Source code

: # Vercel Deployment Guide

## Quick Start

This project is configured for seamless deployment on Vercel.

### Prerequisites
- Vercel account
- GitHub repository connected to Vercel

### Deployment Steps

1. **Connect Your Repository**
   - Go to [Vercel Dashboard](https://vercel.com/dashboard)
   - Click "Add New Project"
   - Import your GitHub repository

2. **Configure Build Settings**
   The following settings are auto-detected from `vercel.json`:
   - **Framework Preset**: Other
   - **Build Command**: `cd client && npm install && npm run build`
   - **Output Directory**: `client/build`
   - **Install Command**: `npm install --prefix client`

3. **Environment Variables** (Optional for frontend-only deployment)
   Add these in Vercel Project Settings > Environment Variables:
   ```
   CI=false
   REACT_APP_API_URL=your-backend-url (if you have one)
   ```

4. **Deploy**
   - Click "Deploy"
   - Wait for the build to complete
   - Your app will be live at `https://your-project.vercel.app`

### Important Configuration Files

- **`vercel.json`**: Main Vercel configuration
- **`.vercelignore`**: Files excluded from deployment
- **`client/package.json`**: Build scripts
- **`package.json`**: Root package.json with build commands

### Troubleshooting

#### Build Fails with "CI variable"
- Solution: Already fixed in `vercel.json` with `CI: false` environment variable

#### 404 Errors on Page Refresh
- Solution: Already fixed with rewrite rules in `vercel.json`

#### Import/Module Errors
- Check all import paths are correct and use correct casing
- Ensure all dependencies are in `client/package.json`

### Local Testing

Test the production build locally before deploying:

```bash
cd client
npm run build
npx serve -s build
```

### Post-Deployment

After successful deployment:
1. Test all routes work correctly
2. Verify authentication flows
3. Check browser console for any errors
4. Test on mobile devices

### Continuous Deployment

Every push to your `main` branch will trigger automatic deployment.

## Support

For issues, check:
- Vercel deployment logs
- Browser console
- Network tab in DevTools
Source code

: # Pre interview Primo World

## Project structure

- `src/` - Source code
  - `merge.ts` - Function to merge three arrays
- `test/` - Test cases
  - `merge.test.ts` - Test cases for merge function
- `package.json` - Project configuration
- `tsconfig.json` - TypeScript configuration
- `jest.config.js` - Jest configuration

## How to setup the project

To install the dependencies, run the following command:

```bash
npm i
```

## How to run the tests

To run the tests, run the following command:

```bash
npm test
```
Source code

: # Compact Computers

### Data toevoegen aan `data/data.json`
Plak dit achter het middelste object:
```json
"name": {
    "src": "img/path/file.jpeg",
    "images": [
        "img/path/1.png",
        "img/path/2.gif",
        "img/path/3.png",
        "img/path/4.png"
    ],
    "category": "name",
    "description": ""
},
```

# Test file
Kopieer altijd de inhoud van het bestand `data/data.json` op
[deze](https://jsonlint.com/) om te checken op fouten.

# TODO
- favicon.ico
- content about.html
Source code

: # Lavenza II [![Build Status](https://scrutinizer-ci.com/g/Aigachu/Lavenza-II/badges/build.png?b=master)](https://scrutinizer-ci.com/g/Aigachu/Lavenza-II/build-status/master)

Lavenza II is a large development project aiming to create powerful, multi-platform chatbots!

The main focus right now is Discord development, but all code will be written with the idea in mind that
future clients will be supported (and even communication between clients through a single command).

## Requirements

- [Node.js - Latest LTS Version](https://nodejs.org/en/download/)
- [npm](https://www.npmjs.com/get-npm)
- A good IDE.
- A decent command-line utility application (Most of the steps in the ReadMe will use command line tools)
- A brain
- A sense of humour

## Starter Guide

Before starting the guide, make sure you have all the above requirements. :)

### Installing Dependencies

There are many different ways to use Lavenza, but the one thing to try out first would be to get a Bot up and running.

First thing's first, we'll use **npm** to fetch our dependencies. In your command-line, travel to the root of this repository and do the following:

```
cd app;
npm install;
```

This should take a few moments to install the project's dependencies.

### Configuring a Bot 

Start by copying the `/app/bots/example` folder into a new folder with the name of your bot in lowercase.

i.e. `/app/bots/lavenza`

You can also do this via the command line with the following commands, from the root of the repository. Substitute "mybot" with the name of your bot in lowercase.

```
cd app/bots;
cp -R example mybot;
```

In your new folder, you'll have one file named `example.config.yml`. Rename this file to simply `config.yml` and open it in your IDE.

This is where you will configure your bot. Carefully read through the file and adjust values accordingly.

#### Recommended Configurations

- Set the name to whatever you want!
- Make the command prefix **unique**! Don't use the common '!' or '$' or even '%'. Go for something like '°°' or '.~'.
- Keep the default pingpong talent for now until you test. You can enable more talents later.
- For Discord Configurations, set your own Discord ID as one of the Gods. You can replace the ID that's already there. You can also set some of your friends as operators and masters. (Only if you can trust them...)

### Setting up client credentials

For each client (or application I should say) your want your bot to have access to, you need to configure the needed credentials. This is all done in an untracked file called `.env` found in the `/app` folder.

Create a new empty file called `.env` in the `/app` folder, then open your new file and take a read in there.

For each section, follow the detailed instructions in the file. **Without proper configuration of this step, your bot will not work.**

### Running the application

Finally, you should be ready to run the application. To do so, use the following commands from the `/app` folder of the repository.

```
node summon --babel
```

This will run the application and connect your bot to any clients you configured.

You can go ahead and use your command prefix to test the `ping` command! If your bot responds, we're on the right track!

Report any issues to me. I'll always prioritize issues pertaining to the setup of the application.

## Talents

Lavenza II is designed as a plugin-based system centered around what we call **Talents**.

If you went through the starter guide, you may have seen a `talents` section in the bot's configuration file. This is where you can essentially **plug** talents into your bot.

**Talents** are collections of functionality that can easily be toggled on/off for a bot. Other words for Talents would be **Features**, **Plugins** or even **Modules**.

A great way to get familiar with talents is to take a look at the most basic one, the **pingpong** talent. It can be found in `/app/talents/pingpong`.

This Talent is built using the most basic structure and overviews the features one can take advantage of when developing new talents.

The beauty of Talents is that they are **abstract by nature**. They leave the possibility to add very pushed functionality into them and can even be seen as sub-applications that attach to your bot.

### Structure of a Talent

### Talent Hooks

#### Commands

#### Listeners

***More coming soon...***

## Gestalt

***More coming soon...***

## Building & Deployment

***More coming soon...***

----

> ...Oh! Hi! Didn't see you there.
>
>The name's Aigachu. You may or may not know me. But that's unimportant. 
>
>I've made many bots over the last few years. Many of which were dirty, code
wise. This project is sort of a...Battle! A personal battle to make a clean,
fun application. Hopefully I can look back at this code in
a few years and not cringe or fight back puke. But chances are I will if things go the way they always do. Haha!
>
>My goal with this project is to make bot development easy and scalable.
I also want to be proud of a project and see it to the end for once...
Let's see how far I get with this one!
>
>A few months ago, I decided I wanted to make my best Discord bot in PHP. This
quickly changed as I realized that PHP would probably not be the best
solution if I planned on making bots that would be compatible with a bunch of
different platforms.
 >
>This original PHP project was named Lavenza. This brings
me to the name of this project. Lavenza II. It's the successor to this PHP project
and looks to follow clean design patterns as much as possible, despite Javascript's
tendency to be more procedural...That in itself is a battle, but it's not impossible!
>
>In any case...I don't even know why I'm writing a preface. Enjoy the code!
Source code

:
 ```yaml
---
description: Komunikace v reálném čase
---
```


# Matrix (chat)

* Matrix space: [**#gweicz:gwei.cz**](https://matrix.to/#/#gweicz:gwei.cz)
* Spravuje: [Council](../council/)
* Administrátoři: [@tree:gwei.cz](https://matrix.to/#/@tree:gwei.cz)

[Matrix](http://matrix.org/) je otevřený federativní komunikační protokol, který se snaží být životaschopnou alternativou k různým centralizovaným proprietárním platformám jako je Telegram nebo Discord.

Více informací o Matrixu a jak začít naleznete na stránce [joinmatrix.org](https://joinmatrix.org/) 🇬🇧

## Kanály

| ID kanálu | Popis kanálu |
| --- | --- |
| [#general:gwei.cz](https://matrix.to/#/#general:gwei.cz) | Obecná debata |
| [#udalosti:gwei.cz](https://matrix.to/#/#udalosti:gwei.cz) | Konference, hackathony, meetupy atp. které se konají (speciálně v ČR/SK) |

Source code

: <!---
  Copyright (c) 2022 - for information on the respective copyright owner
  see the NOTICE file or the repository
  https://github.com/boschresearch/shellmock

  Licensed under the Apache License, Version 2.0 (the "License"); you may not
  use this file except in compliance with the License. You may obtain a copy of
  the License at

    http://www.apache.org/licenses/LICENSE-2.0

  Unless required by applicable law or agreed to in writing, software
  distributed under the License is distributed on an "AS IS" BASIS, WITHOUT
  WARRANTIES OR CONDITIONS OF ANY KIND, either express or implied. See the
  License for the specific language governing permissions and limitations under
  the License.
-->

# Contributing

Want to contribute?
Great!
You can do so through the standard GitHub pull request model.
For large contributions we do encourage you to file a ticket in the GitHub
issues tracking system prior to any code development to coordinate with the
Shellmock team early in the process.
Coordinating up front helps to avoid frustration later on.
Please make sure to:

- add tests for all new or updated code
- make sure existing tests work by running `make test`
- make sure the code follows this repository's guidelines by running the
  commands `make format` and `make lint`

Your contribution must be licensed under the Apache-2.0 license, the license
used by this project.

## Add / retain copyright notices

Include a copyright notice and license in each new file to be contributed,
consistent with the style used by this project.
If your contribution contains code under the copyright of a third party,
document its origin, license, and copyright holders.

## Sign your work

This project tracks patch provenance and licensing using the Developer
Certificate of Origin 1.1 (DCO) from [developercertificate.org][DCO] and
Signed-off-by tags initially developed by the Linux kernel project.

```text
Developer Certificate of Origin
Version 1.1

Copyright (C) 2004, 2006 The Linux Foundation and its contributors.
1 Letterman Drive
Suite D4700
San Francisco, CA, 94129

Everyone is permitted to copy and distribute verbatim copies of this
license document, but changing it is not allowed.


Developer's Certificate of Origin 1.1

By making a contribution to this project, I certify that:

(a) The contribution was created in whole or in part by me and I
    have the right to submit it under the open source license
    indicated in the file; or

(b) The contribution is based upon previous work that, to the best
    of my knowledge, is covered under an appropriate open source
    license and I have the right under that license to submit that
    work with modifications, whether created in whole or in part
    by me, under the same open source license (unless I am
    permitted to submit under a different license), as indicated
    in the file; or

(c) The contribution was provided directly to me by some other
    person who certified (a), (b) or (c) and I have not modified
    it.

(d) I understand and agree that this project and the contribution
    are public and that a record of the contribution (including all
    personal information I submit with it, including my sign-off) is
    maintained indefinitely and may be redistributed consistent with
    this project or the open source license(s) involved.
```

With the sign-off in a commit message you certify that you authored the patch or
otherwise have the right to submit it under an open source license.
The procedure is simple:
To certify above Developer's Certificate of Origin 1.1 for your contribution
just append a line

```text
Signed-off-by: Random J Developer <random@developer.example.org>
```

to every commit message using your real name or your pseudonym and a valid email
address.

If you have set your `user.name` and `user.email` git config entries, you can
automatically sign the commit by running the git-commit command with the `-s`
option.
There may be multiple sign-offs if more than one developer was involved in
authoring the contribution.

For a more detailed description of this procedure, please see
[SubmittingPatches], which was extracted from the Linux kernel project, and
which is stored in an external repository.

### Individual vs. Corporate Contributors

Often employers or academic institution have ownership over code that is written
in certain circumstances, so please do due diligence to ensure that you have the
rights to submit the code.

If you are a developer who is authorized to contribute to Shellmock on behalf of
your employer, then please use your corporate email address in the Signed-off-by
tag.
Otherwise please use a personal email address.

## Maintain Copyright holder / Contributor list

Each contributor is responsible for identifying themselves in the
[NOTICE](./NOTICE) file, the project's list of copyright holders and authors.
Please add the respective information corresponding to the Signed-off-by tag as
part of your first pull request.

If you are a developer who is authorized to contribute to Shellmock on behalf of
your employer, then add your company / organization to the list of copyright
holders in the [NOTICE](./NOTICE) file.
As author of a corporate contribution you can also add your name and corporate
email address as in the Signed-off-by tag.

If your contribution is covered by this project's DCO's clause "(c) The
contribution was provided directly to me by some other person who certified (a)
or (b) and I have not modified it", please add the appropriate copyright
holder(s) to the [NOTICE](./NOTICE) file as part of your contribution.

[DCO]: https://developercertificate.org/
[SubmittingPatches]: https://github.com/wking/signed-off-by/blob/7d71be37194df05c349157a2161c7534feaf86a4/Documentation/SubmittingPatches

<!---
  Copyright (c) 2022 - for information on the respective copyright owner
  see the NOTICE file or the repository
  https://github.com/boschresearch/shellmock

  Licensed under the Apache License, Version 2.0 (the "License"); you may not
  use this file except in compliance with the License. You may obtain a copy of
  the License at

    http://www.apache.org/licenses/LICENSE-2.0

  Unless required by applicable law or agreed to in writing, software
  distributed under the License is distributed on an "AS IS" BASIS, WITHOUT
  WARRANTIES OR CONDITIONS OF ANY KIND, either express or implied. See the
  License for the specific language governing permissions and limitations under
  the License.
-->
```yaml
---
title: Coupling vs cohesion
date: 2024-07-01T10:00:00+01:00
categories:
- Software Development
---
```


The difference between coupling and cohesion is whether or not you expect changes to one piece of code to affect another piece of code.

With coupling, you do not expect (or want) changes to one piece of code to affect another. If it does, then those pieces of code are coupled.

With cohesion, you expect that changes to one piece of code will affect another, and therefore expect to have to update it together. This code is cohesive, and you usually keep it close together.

________________

Could you write out exactly the lines above, starting at the first one and ending with the line that has "- **Framework Preset**: Other"?

Source code

: # Vercel Deployment Guide

## Quick Start

This project is configured for seamless deployment on Vercel.

### Prerequisites
- Vercel account
- GitHub repository connected to Vercel

### Deployment Steps

1. **Connect Your Repository**
   - Go to [Vercel Dashboard](https://vercel.com/dashboard)
   - Click "Add New Project"
   - Import your GitHub repository

2. **Configure Build Settings**
   The following settings are auto-detected from `vercel.json`:
   - **Framework Preset**: Other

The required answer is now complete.